Question & Answer
Why does my CICS Transaction Server for z/OS (CICS TS) region crash after it gets the IRR401I 878 ABEND DURING RACF PROCESSING error message? This particular problem was followed in the log by the following message:
DFHXS0001 CICSRGN1 An abend (code 878/AKEB) has occurred at offset X'FFFF' in module DFHXSPW
and a dump was taken.
A system dump was taken for the abend878 in module DFHXSPW.
Enter IPCS command VERBX DFHPD700 'KE=1' (where "700" is for CICS TS 5.3) to display the The kernel error table in the Kernel domain shows that there are a number of different transactions that received 878 abends at this time:
Err_Num Err_Time KE_NUM Task Error Type Err_Code Module 0000059 21:20:21 0155 93684 ABEND 878/AKEB DFHXSPW 000005A 21:20:21 00CC 93581 ABEND 878/AKEB DFHXSPW 000005B 21:20:21 00E7 93647 ABEND 878/AKEB DFHXSPW 000005C 21:20:21 0121 93681 ABEND 878/AKEB DFHXSPW
The kernel stacks for these abending tasks show that they were all trying to do a VERIFY_PASSWORD when the 878 MVS Short On Storage abends occurred.

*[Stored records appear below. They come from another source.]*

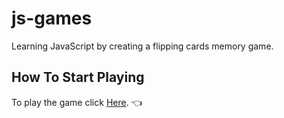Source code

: # js-games

Learning JavaScript by creating a flipping cards memory game.

## How To Start Playing

To play the game click [Here](https://nitzanpap.github.io/MemoryGameJS/). :point_left:
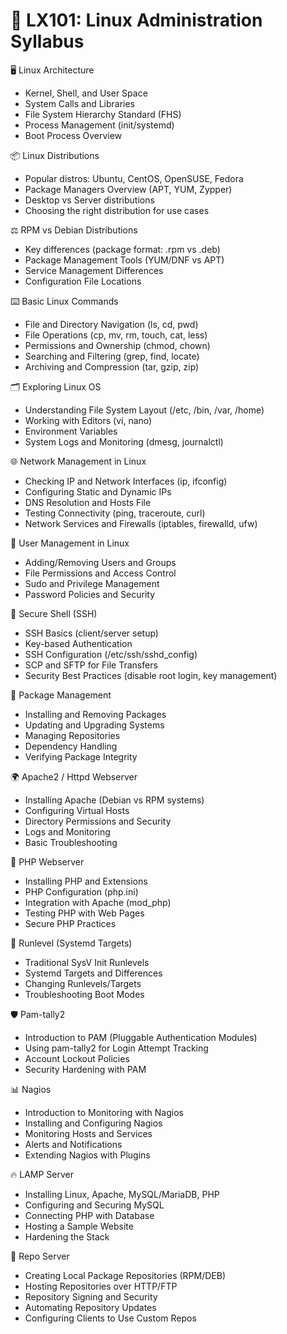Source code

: # 📘 LX101: Linux Administration Syllabus


<summary>🖥️ Linux Architecture</summary>

- Kernel, Shell, and User Space  
- System Calls and Libraries  
- File System Hierarchy Standard (FHS)  
- Process Management (init/systemd)  
- Boot Process Overview  




<summary>📦 Linux Distributions</summary>

- Popular distros: Ubuntu, CentOS, OpenSUSE, Fedora  
- Package Managers Overview (APT, YUM, Zypper)  
- Desktop vs Server distributions  
- Choosing the right distribution for use cases  




<summary>⚖️ RPM vs Debian Distributions</summary>

- Key differences (package format: .rpm vs .deb)  
- Package Management Tools (YUM/DNF vs APT)  
- Service Management Differences  
- Configuration File Locations  




<summary>⌨️ Basic Linux Commands</summary>

- File and Directory Navigation (ls, cd, pwd)  
- File Operations (cp, mv, rm, touch, cat, less)  
- Permissions and Ownership (chmod, chown)  
- Searching and Filtering (grep, find, locate)  
- Archiving and Compression (tar, gzip, zip)  




<summary>🗂️ Exploring Linux OS</summary>

- Understanding File System Layout (/etc, /bin, /var, /home)  
- Working with Editors (vi, nano)  
- Environment Variables  
- System Logs and Monitoring (dmesg, journalctl)  




<summary>🌐 Network Management in Linux</summary>

- Checking IP and Network Interfaces (ip, ifconfig)  
- Configuring Static and Dynamic IPs  
- DNS Resolution and Hosts File  
- Testing Connectivity (ping, traceroute, curl)  
- Network Services and Firewalls (iptables, firewalld, ufw)  




<summary>👥 User Management in Linux</summary>

- Adding/Removing Users and Groups  
- File Permissions and Access Control  
- Sudo and Privilege Management  
- Password Policies and Security  




<summary>🔐 Secure Shell (SSH)</summary>

- SSH Basics (client/server setup)  
- Key-based Authentication  
- SSH Configuration (/etc/ssh/sshd_config)  
- SCP and SFTP for File Transfers  
- Security Best Practices (disable root login, key management)  




<summary>📑 Package Management</summary>

- Installing and Removing Packages  
- Updating and Upgrading Systems  
- Managing Repositories  
- Dependency Handling  
- Verifying Package Integrity  




<summary>🌍 Apache2 / Httpd Webserver</summary>

- Installing Apache (Debian vs RPM systems)  
- Configuring Virtual Hosts  
- Directory Permissions and Security  
- Logs and Monitoring  
- Basic Troubleshooting  




<summary>🐘 PHP Webserver</summary>

- Installing PHP and Extensions  
- PHP Configuration (php.ini)  
- Integration with Apache (mod_php)  
- Testing PHP with Web Pages  
- Secure PHP Practices  




<summary>🔄 Runlevel (Systemd Targets)</summary>

- Traditional SysV Init Runlevels  
- Systemd Targets and Differences  
- Changing Runlevels/Targets  
- Troubleshooting Boot Modes  




<summary>🛡️ Pam-tally2</summary>

- Introduction to PAM (Pluggable Authentication Modules)  
- Using pam-tally2 for Login Attempt Tracking  
- Account Lockout Policies  
- Security Hardening with PAM  




<summary>📊 Nagios</summary>

- Introduction to Monitoring with Nagios  
- Installing and Configuring Nagios  
- Monitoring Hosts and Services  
- Alerts and Notifications  
- Extending Nagios with Plugins  




<summary>🔥 LAMP Server</summary>

- Installing Linux, Apache, MySQL/MariaDB, PHP  
- Configuring and Securing MySQL  
- Connecting PHP with Database  
- Hosting a Sample Website  
- Hardening the Stack  




<summary>📡 Repo Server</summary>

- Creating Local Package Repositories (RPM/DEB)  
- Hosting Repositories over HTTP/FTP  
- Repository Signing and Security  
- Automating Repository Updates  
- Configuring Clients to Use Custom Repos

Enter IPCS command VERBX DFHPD700 'SM=3' to display the storage domain. In this case, CICS itself does not look like it is SOS in any of its DSA's so you can reduce the size of the DSA if needed:
Current DSA limit: 5376K Current DSA total: 4352K Currently SOS below 16M: NO Current EDSA limit: 400M Current EDSA total: 202M Currently SOS above 16M: NO
Looking at the Storage Map for this region in the dump (IPCS command VERBX VSMDATA 'NOG SUMM') and from the map you can see that the LSQA bottom is very close to the top of the User Region. This is where the shortage is occurring, in LSQA (as LSQA Storage grows down not up). LSQA storage has grown about 2 Meg in size.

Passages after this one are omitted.